▶ WORK INSTRUCTIONS:
Search the data for "beta". Return each matching line.
─── EXCERPTED RECORDS ───
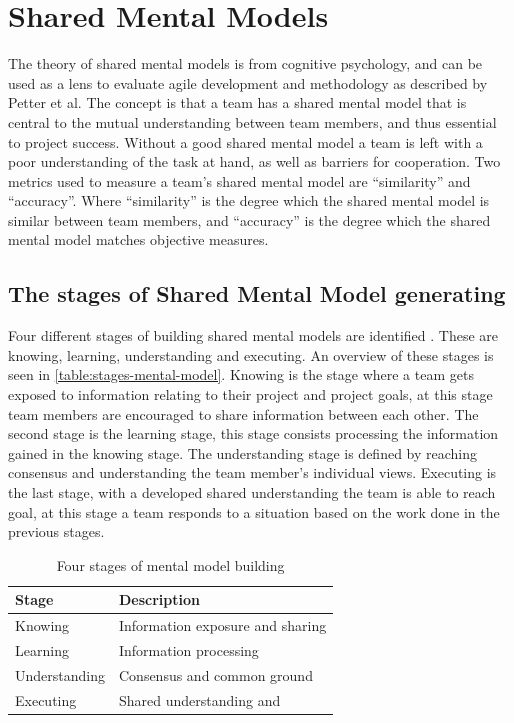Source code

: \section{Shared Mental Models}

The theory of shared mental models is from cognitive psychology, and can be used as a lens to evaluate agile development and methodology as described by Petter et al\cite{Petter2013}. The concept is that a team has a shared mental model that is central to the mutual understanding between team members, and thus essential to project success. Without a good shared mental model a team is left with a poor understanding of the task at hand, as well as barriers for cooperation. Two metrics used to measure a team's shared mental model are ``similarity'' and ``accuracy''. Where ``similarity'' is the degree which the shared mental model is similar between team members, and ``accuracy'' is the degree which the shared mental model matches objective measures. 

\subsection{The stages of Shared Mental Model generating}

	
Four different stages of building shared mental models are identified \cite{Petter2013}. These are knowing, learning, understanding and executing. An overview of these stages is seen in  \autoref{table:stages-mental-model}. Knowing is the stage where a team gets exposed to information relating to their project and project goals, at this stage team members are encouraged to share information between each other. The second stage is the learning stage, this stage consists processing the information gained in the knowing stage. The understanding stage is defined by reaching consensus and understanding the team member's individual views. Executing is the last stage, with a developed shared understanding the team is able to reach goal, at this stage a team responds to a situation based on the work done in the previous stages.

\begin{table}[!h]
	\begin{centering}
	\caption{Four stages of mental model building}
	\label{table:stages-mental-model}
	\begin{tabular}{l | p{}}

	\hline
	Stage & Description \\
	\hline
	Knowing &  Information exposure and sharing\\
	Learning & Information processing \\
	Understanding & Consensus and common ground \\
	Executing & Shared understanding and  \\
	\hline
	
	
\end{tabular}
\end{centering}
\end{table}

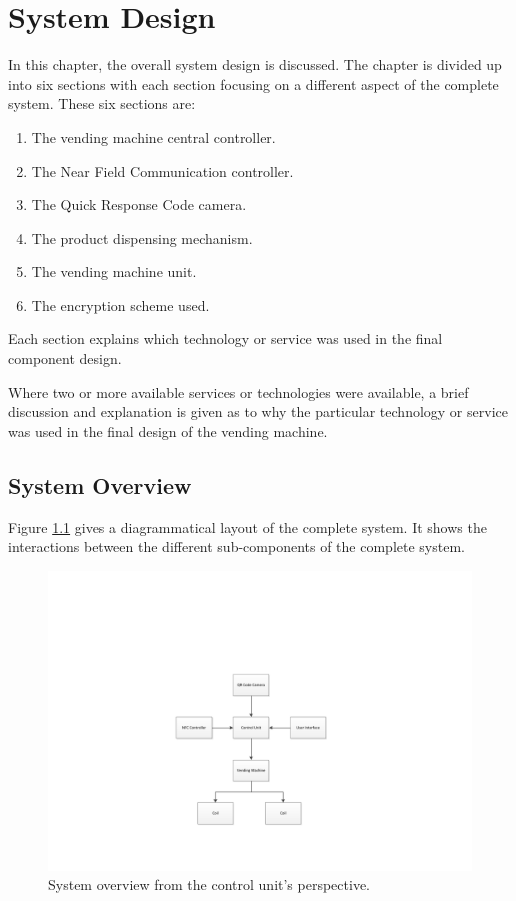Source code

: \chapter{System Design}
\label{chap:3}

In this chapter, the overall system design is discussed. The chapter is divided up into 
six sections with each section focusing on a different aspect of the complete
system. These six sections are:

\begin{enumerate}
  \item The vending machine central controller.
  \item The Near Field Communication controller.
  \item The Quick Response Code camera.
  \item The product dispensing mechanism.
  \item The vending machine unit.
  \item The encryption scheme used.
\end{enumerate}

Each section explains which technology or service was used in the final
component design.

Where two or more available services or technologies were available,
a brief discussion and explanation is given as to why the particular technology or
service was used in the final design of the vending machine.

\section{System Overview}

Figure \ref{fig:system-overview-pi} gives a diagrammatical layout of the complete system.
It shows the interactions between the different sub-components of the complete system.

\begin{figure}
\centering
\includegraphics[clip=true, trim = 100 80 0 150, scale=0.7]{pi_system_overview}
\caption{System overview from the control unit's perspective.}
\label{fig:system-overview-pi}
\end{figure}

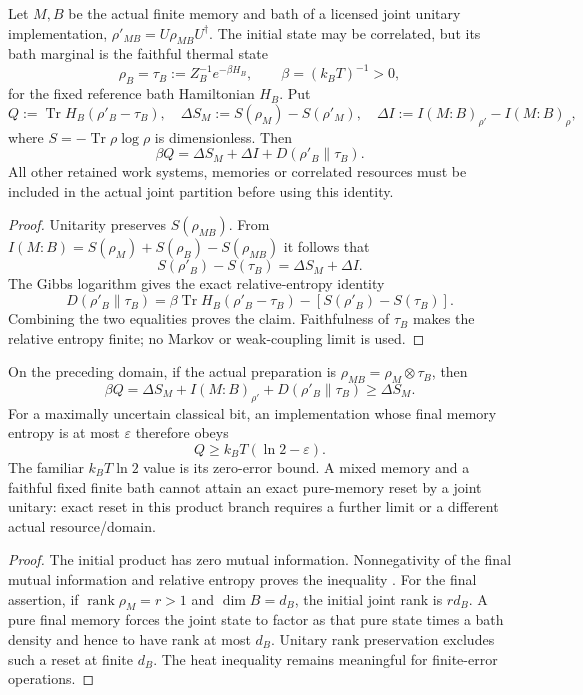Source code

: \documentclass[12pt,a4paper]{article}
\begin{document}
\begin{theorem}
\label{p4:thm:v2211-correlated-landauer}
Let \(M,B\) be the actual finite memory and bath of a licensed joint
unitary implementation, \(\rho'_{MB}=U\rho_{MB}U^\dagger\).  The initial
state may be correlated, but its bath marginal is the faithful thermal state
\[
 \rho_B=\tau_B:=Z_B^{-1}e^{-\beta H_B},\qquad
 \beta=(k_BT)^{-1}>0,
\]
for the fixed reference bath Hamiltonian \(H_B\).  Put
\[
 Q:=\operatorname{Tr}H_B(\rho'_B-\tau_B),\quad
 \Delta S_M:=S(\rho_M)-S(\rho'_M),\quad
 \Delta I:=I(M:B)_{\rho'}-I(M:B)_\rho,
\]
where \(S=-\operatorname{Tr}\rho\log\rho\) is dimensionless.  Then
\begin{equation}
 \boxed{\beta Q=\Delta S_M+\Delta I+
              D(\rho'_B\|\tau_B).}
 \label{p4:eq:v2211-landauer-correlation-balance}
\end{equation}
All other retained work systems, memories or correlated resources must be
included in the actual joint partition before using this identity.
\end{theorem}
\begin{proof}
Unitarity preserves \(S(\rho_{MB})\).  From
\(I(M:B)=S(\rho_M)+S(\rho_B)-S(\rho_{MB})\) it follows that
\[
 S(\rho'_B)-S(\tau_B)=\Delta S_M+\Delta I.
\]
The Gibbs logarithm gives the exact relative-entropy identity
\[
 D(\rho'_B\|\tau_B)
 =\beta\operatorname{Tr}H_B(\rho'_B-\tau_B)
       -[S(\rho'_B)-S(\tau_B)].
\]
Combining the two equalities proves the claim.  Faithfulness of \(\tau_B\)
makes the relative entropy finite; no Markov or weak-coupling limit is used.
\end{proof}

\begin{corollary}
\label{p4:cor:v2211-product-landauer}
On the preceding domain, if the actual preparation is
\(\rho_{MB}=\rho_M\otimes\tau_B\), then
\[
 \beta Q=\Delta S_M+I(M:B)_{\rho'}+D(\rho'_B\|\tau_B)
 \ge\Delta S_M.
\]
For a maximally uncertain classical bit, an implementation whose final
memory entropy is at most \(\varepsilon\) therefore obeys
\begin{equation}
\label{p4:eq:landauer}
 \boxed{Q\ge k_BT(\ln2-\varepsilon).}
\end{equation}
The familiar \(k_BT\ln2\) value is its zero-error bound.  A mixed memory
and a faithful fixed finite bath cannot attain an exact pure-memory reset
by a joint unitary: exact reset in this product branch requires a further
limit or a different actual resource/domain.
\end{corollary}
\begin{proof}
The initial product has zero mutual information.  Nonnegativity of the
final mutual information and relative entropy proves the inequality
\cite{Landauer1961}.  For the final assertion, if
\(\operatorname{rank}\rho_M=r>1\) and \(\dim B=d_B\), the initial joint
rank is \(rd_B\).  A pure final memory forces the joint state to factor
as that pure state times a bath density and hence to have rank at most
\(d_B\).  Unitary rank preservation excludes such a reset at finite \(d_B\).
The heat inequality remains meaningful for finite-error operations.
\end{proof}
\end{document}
───
▶ SOLUTION TO THIS EXERCISE:
 \rho_B=\tau_B:=Z_B^{-1}e^{-\beta H_B},\qquad
 \beta=(k_BT)^{-1}>0,
 \boxed{\beta Q=\Delta S_M+\Delta I+
 =\beta\operatorname{Tr}H_B(\rho'_B-\tau_B)
 \beta Q=\Delta S_M+I(M:B)_{\rho'}+D(\rho'_B\|\tau_B)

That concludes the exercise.